Not so good was the noise from Charley Hoffman, whether it was a stupid message he posted on Instagram or opening his mouth the next day trying to explain himself.
It's bad enough that golf fans have had to listen to Phil Mickelson talk about the “obnoxious greed” of the PGA Tour while taking seven-figure appearance money in Saudi Arabia.
But Charley Hoffman?
Hoffman was hit with a rules violation Friday when he drove into the water, placed his ball in play and then stepped away only to see it roll into the water for another penalty stroke. It would seem he could have dropped in a safer area. His next drop didn't move. Regardless, the rule is irritating.
Hoffman made it about more than the rules.
He referred (not for the first time) to the USGA as amateurs running the professional game. He blamed the PGA Tour for the location of the hazard line. He said there was no accountability. And he suggested that's why "guys are wanting to jump ship and go and play on another tour.”
Dumber still was his explanation the next day that he hinted at the Saudi threat because if he just complained about the rule, no one would notice.
“So I put a jab in there on purpose just so that the media would catch it,” Hoffman said.
He then professed his support for the PGA Tour and that he has no intention of playing for whatever league Greg Norman and his Saudi-financed group has in mind. The PGA Tour no doubt can sleep easier knowing Hoffman isn't about to leave for another tour.

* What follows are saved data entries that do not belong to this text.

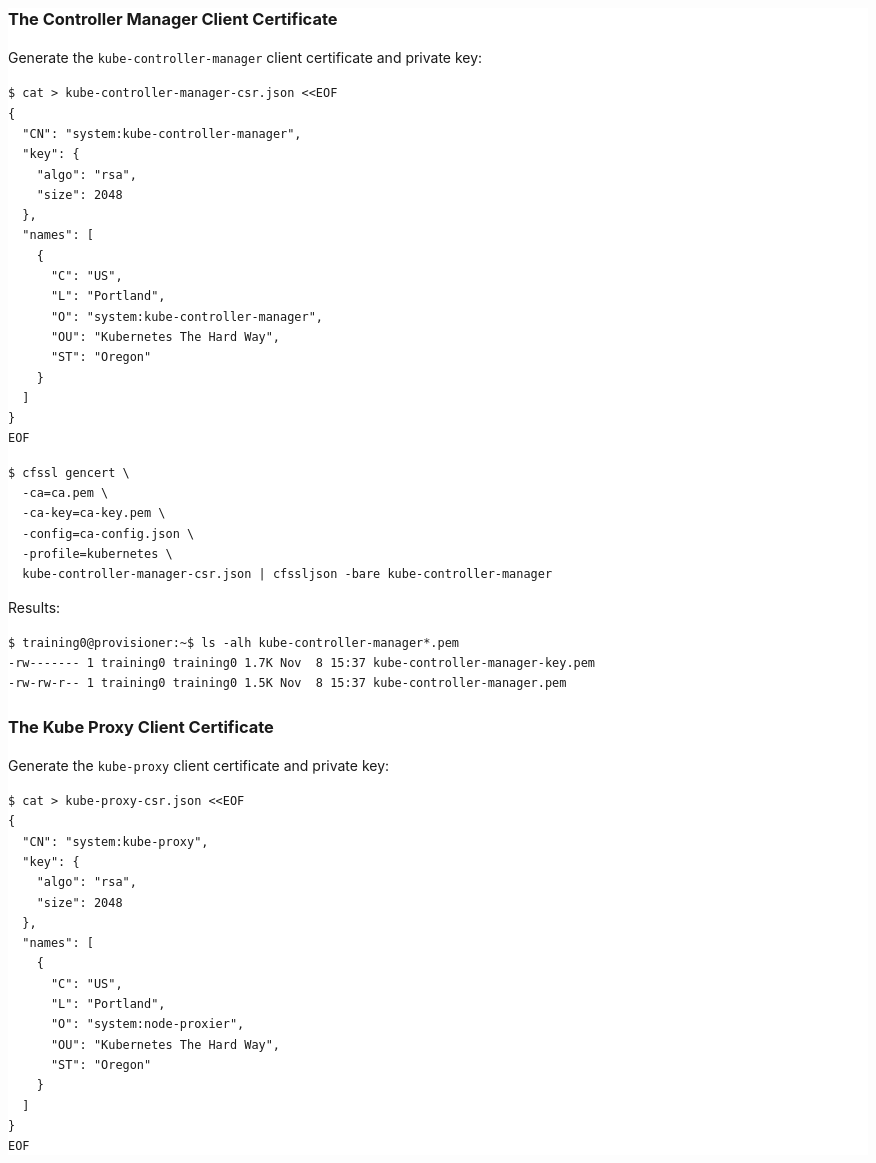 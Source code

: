 ### The Controller Manager Client Certificate

Generate the `kube-controller-manager` client certificate and private key:

```
$ cat > kube-controller-manager-csr.json <<EOF
{
  "CN": "system:kube-controller-manager",
  "key": {
    "algo": "rsa",
    "size": 2048
  },
  "names": [
    {
      "C": "US",
      "L": "Portland",
      "O": "system:kube-controller-manager",
      "OU": "Kubernetes The Hard Way",
      "ST": "Oregon"
    }
  ]
}
EOF
```

```
$ cfssl gencert \
  -ca=ca.pem \
  -ca-key=ca-key.pem \
  -config=ca-config.json \
  -profile=kubernetes \
  kube-controller-manager-csr.json | cfssljson -bare kube-controller-manager
```

Results:

```
$ training0@provisioner:~$ ls -alh kube-controller-manager*.pem
-rw------- 1 training0 training0 1.7K Nov  8 15:37 kube-controller-manager-key.pem
-rw-rw-r-- 1 training0 training0 1.5K Nov  8 15:37 kube-controller-manager.pem
```


### The Kube Proxy Client Certificate

Generate the `kube-proxy` client certificate and private key:

```
$ cat > kube-proxy-csr.json <<EOF
{
  "CN": "system:kube-proxy",
  "key": {
    "algo": "rsa",
    "size": 2048
  },
  "names": [
    {
      "C": "US",
      "L": "Portland",
      "O": "system:node-proxier",
      "OU": "Kubernetes The Hard Way",
      "ST": "Oregon"
    }
  ]
}
EOF
```
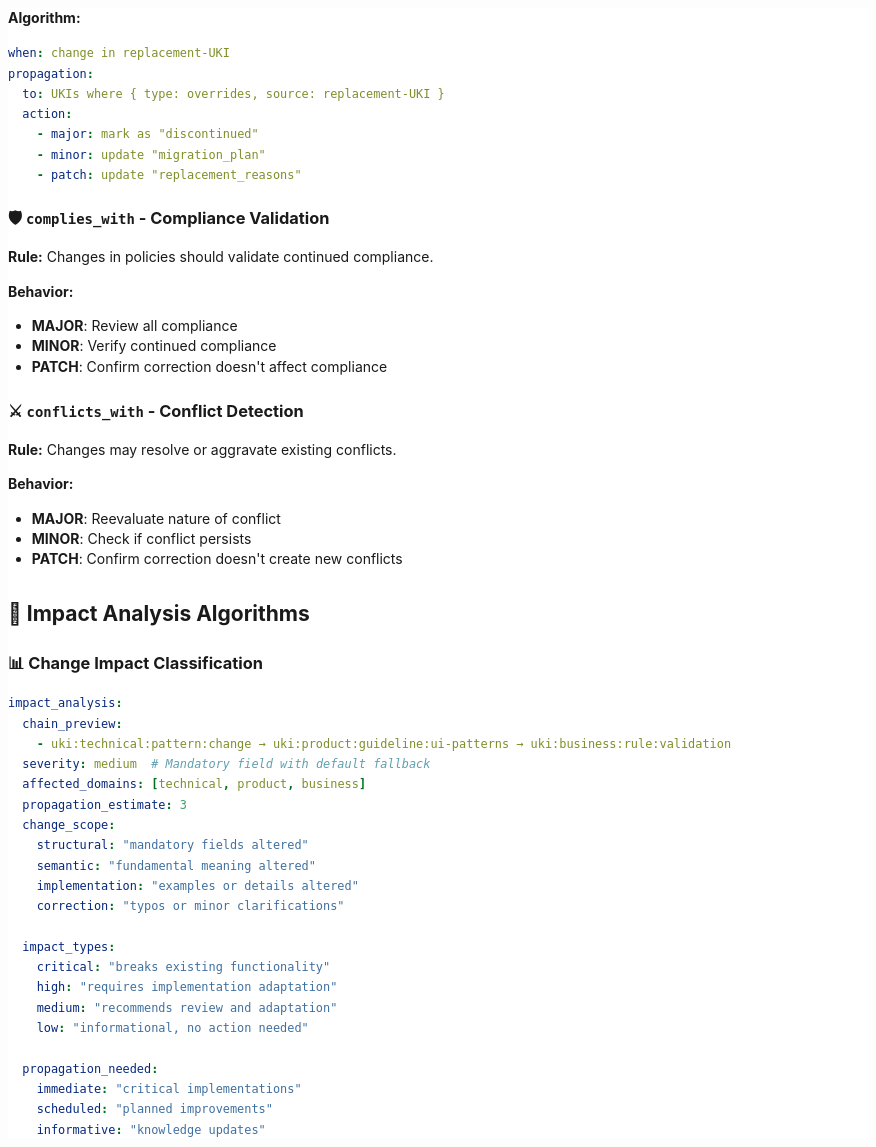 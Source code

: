 **Algorithm:**
```yaml
when: change in replacement-UKI
propagation:
  to: UKIs where { type: overrides, source: replacement-UKI }
  action:
    - major: mark as "discontinued"
    - minor: update "migration_plan"
    - patch: update "replacement_reasons"
```

### 🛡️ **`complies_with`** - Compliance Validation
**Rule:** Changes in policies should validate continued compliance.

**Behavior:**
- **MAJOR**: Review all compliance
- **MINOR**: Verify continued compliance
- **PATCH**: Confirm correction doesn't affect compliance

### ⚔️ **`conflicts_with`** - Conflict Detection
**Rule:** Changes may resolve or aggravate existing conflicts.

**Behavior:**
- **MAJOR**: Reevaluate nature of conflict
- **MINOR**: Check if conflict persists
- **PATCH**: Confirm correction doesn't create new conflicts

## 🧠 Impact Analysis Algorithms

### 📊 Change Impact Classification

```yaml
impact_analysis:
  chain_preview:
    - uki:technical:pattern:change → uki:product:guideline:ui-patterns → uki:business:rule:validation
  severity: medium  # Mandatory field with default fallback
  affected_domains: [technical, product, business]
  propagation_estimate: 3
  change_scope:
    structural: "mandatory fields altered"
    semantic: "fundamental meaning altered"
    implementation: "examples or details altered"
    correction: "typos or minor clarifications"
  
  impact_types:
    critical: "breaks existing functionality"
    high: "requires implementation adaptation"
    medium: "recommends review and adaptation"
    low: "informational, no action needed"
  
  propagation_needed:
    immediate: "critical implementations"
    scheduled: "planned improvements"
    informative: "knowledge updates"
```
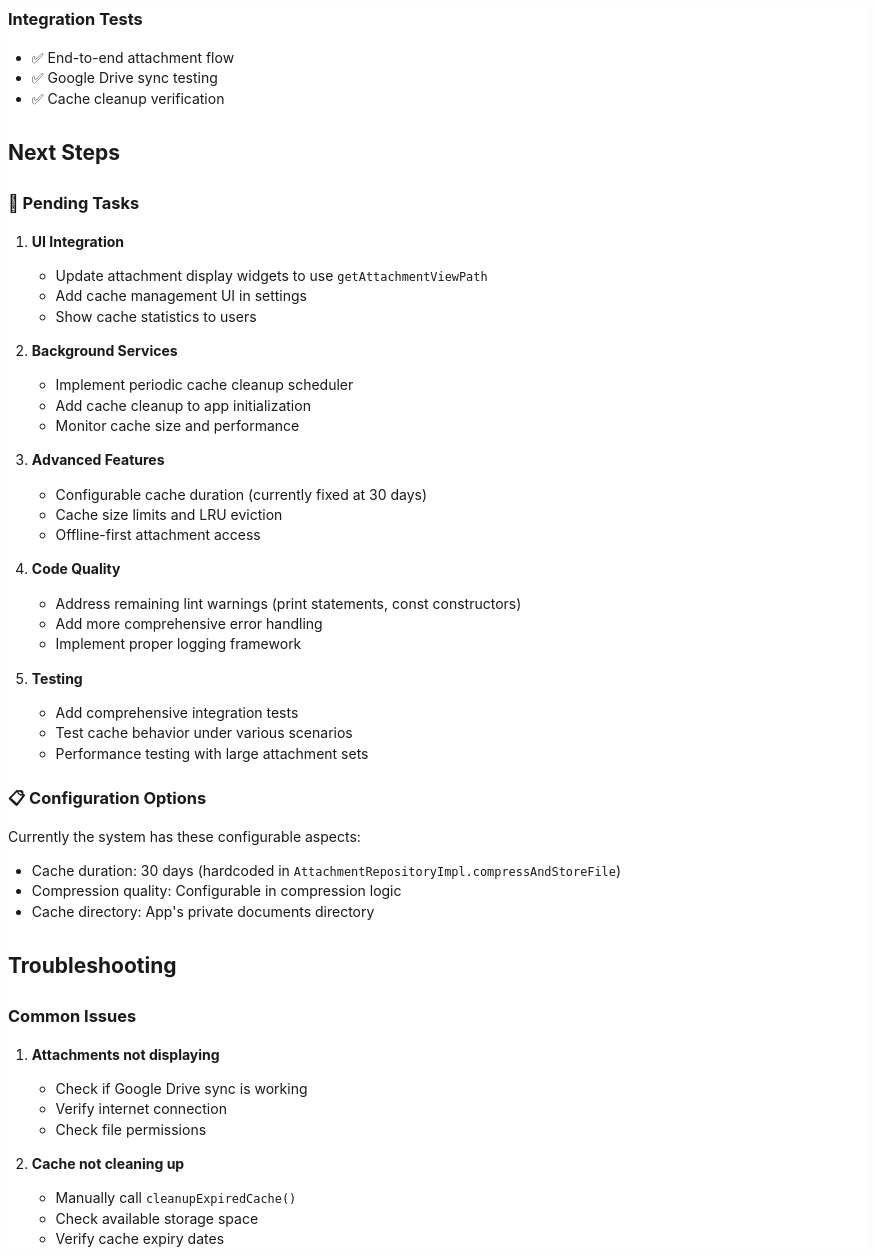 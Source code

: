 ### Integration Tests
- ✅ End-to-end attachment flow
- ✅ Google Drive sync testing
- ✅ Cache cleanup verification

## Next Steps

### 🔄 Pending Tasks

1. **UI Integration**
   - Update attachment display widgets to use `getAttachmentViewPath`
   - Add cache management UI in settings
   - Show cache statistics to users

2. **Background Services**
   - Implement periodic cache cleanup scheduler
   - Add cache cleanup to app initialization
   - Monitor cache size and performance

3. **Advanced Features**
   - Configurable cache duration (currently fixed at 30 days)
   - Cache size limits and LRU eviction
   - Offline-first attachment access

4. **Code Quality**
   - Address remaining lint warnings (print statements, const constructors)
   - Add more comprehensive error handling
   - Implement proper logging framework

5. **Testing**
   - Add comprehensive integration tests
   - Test cache behavior under various scenarios
   - Performance testing with large attachment sets

### 📋 Configuration Options

Currently the system has these configurable aspects:
- Cache duration: 30 days (hardcoded in `AttachmentRepositoryImpl.compressAndStoreFile`)
- Compression quality: Configurable in compression logic
- Cache directory: App's private documents directory

## Troubleshooting

### Common Issues

1. **Attachments not displaying**
   - Check if Google Drive sync is working
   - Verify internet connection
   - Check file permissions

2. **Cache not cleaning up**
   - Manually call `cleanupExpiredCache()`
   - Check available storage space
   - Verify cache expiry dates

Lost in all this nonsense was Scottie Scheffler earning his first PGA Tour win in a playoff over Patrick Cantlay, who hasn't finished out of the top 10 in six months (OK, he didn't play for three of those months). The top 10 in Phoenix featured five players from the top 10 in the world.
And this week at Riviera, the field features each of the top 10 players in the world on what many players consider the best course on tour. It won't be a circus because it doesn't need to be, and neither do any other tournaments. That's part of what makes Phoenix special.
The Masters is inside two months away.
Mickelson and Bryson DeChambeau, two players making the worst kind of noise, won't be at Riviera and odds are no one will miss them.
The fans will be there. Golf surely missed them, minus the shower of beer cans.